**What needs to be done**.
Look through the entries below for the line with "Spoofing another client" and the line with "(a) A generative", then give again exactly those two lines and all lines between them, minus the pictures.

**Record extracts**.
++++++++++++++++++++
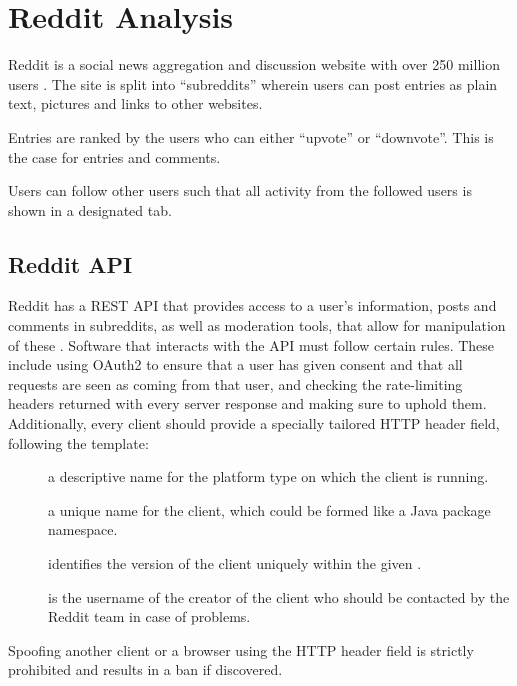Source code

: \section{Reddit Analysis}\label{sec:reddit-analysis}

Reddit is a social news aggregation and discussion website with over 250 million
users \citep{AdvertiseOnReddit}. The site is split into ``subreddits'' wherein
users can post entries as plain text, pictures and links to other websites. \nl

Entries are ranked by the users who can either ``upvote'' or ``downvote''. This
is the case for entries and comments. \citep{AboutReddit}\nl

Users can follow other users such that all activity from the followed users is
shown in a designated tab.

\subsection{Reddit API}\label{subsec:reddit-api}

Reddit has a \ac{REST} \ac{API} that provides access to a user's information,
posts and comments in subreddits, as well as moderation tools, that allow for
manipulation of these \citep{RedditApi}. Software that interacts with the
\ac{API} must follow certain rules. These include using OAuth2 to ensure that a
user has given consent and that all requests are seen as coming from that user,
and checking the rate-limiting headers returned with every server response and
making sure to uphold them.
Additionally, every client should provide a specially tailored 
\ac{HTTP} header field, following the template: \citep{RedditApiRules}\nl

\begin{center}
\end{center}\nl
\begin{description}
  \item[] a descriptive name for the platform type on which the client is running.
  \item[] a unique name for the client, which could be formed like a Java package namespace.
  \item[] identifies the version of the client uniquely
  within the given .
  \item[] is the username of the creator of the client who should be contacted by the Reddit team
  in case of problems.
\end{description}\nl

Spoofing another client or a browser using the  \ac{HTTP} header field is strictly prohibited and
results in a ban if discovered. \citep{RedditApiRules}\nl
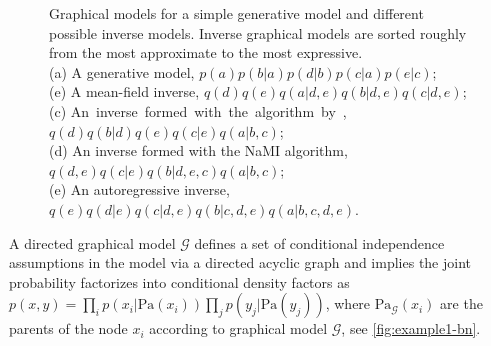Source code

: \documentclass[12pt]{article}
\begin{document}
\begin{figure}[H]
\centering
\begin{subfigure}[b]{0.19\linewidth}
    \centering
    
    \caption{}
    \label{fig:example1-bn}
\end{subfigure}
\begin{subfigure}[b]{0.19\linewidth}
    \centering
    
    \caption{}
    \label{fig:example1-mf}
\end{subfigure}
\begin{subfigure}[b]{0.19\linewidth}
    \centering
    
    \caption{}
    \label{fig:example1-brooks}
\end{subfigure}
\begin{subfigure}[b]{0.19\linewidth}
    \centering
    
    \caption{}
    \label{fig:example1-inverse}
\end{subfigure}
\begin{subfigure}[b]{0.19\linewidth}
    \centering
    
    \caption{}
    \label{fig:example1-ar}
\end{subfigure}
\caption[Simple examples]{
Graphical models for a simple generative model and different possible inverse models. 
Inverse graphical models are sorted roughly from the most approximate to the most expressive.\\
(a) A generative model,  $p(a)p(b|a)p(d|b)p(c|a)p(e|c)$; \\
(e) A mean-field inverse, $q(d)q(e)q(a|d,e)q(b|d,e)q(c|d,e)$;\\
(c) \mbox{An inverse formed with the algorithm by \citet{StuhlmullerEtAl2013}, $q(d)q(b|d)q(e)q(c|e)q(a|b,c)$;}\\
(d) An inverse formed with the NaMI algorithm,
$q(d,e)q(c|e)q(b|d,e,c)q(a|b,c)$;\\
(e) An autoregressive inverse, $q(e)q(d|e)q(c|d,e)q(b|c,d,e)q(a|b,c,d,e)$.
}
\label{fig:example1}
\end{figure}

A directed graphical model $\mathcal{G}$ defines a set of conditional independence assumptions in the model via a directed acyclic graph \citep{KollerFriedman2009}
and implies the joint probability factorizes into conditional density factors as
$p(x,y)=\prod_i p(x_i|\text{Pa}(x_i)) \prod_j p(y_j|\text{Pa}(y_j))$,
where $\text{Pa}_\mathcal{G}(x_i)$ are the parents of the node $x_i$ according to graphical model $\mathcal{G}$, see \autoref{fig:example1-bn}.
\end{document}
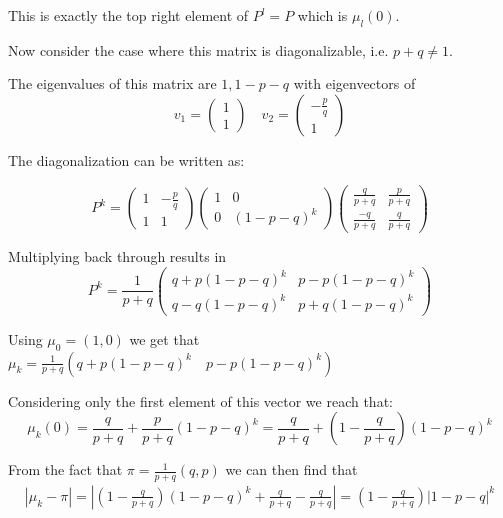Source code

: \documentclass[12pt]{paper}
\newcommand{\abs}[1]{\left \lvert #1 \right \rvert}
\begin{document}
This is exactly the top right element of $P^l = P$ which is $\mu_l(0)$.

\vspace{.2in}

Now consider the case where this matrix is diagonalizable, i.e. $p+q \neq
1$.

\vspace{.2in}

The eigenvalues of this matrix are $1,1-p-q$ with eigenvectors of
\begin{equation*}
  v_1 =
  \begin{pmatrix}
    1\\
    1
  \end{pmatrix}
  \quad v_2 =
  \begin{pmatrix}
    -\frac{p}{q}\\
    1
  \end{pmatrix}
\end{equation*}

The diagonalization can be written as:

\begin{equation*}
  P^k =
  \begin{pmatrix}
    1 & -\frac{p}{q}\\
    1 & 1
  \end{pmatrix}
  \begin{pmatrix}
    1 & 0\\
    0 & (1-p-q)^k
  \end{pmatrix}
  \begin{pmatrix}
    \frac{q}{p+q} & \frac{p}{p+q}\\
    \frac{-q}{p+q} & \frac{q}{p+q}
  \end{pmatrix}
\end{equation*}

Multiplying back through results in
\begin{equation*}
  P^k = \frac{1}{p+q}
  \begin{pmatrix}
    q + p(1-p-q)^k & p - p(1-p-q)^k\\
    q - q(1-p-q)^k &p + q(1-p-q)^k
  \end{pmatrix}
\end{equation*}

Using $\mu_0 = (1,0)$ we get that $\mu_k = \frac{1}{p+q} (q + p(1-p-q)^k \quad
p - p(1-p-q)^k)$

Considering only the first element of this vector we reach that:
\begin{equation*}
  \mu_k(0) = \frac{q}{p+q} + \frac{p}{p+q} (1-p-q)^k = \frac{q}{p+q} +
  \left( 1 - \frac{q}{p+q} \right) (1-p-q)^k
\end{equation*}


From the fact that $\pi = \frac{1}{p+q} (q,p)$ we can then find that
\begin{align*}
  \abs{\mu_k -\pi} = \abs{ \left( 1 - \frac{q}{p+q} \right) (1-p-q)^k +
  \frac{q}{p+q} - \frac{q}{p+q} } = \left( 1 - \frac{q}{p+q} \right) \abs{1-p-q}^k
\end{align*}
\end{document}
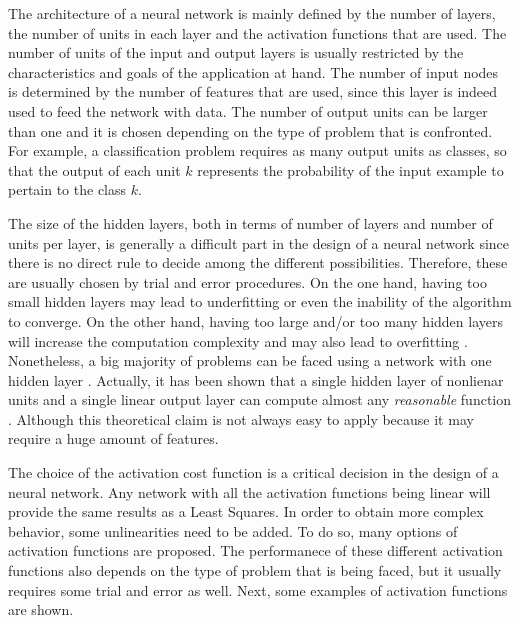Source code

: \documentclass[a4paper, report, oneside, UKenglish]{memoir}
\begin{document}
The architecture of a neural network is mainly defined by the number of layers, the number of units in each layer and the activation functions that are used. The number of units of the input and output layers is usually restricted by the characteristics and goals of the application at hand. The number of input nodes is determined by the number of features that are used, since this layer is indeed used to feed the network with data. The number of output units can be larger than one and it is chosen depending on the type of problem that is confronted. For example, a classification problem requires as many output units as classes, so that the output of each unit $k$ represents the probability of the input example to pertain to the class $k$. 

The size of the hidden layers, both in terms of number of layers and number of units per layer, is generally a difficult part in the design of a neural network since there is no direct rule to decide among the different possibilities. Therefore, these are usually chosen by trial and error procedures. On the one hand, having too small hidden layers may lead to underfitting or even the inability of the algorithm to converge. On the other hand, having too large and/or too many hidden layers will increase the computation complexity and may also lead to overfitting \cite{aggarwal_neural_2018}. Nonetheless, a big majority of problems can be faced using a network with one hidden layer \cite{aggarwal_neural_2018}. Actually, it has been shown that a single hidden layer of nonlienar units and a single linear output layer can compute almost any \textit{reasonable} function \cite{hornik_multilayer_1989}. Although this theoretical claim is not always easy to apply because it may require a huge amount of features.

The choice of the activation cost function is a critical decision in the design of a neural network. Any network with all the activation functions being linear will provide the same results as a Least Squares. In order to obtain more complex behavior, some unlinearities need to be added. To do so, many options of activation functions are proposed. The performanece of these different activation functions also depends on the type of problem that is being faced, but it usually requires some trial and error as well. Next, some examples of activation functions are shown.
\end{document}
++++++++++++++++++++
**Solution to the exercise**.
Spoofing another client or a browser using the  \ac{HTTP} header field is strictly prohibited and
results in a ban if discovered. \citep{RedditApiRules}\nl
Source code

: \documentclass[12pt]{article}
\begin{document}
\begin{figure}[H]
\centering
\begin{subfigure}[b]{0.19\linewidth}
    \centering
    
    \caption{}
    \label{fig:example1-bn}
\end{subfigure}
\begin{subfigure}[b]{0.19\linewidth}
    \centering
    
    \caption{}
    \label{fig:example1-mf}
\end{subfigure}
\begin{subfigure}[b]{0.19\linewidth}
    \centering
    
    \caption{}
    \label{fig:example1-brooks}
\end{subfigure}
\begin{subfigure}[b]{0.19\linewidth}
    \centering
    
    \caption{}
    \label{fig:example1-inverse}
\end{subfigure}
\begin{subfigure}[b]{0.19\linewidth}
    \centering
    
    \caption{}
    \label{fig:example1-ar}
\end{subfigure}
\caption[Simple examples]{
Graphical models for a simple generative model and different possible inverse models. 
Inverse graphical models are sorted roughly from the most approximate to the most expressive.\\
(a) A generative model,  $p(a)p(b|a)p(d|b)p(c|a)p(e|c)$; \\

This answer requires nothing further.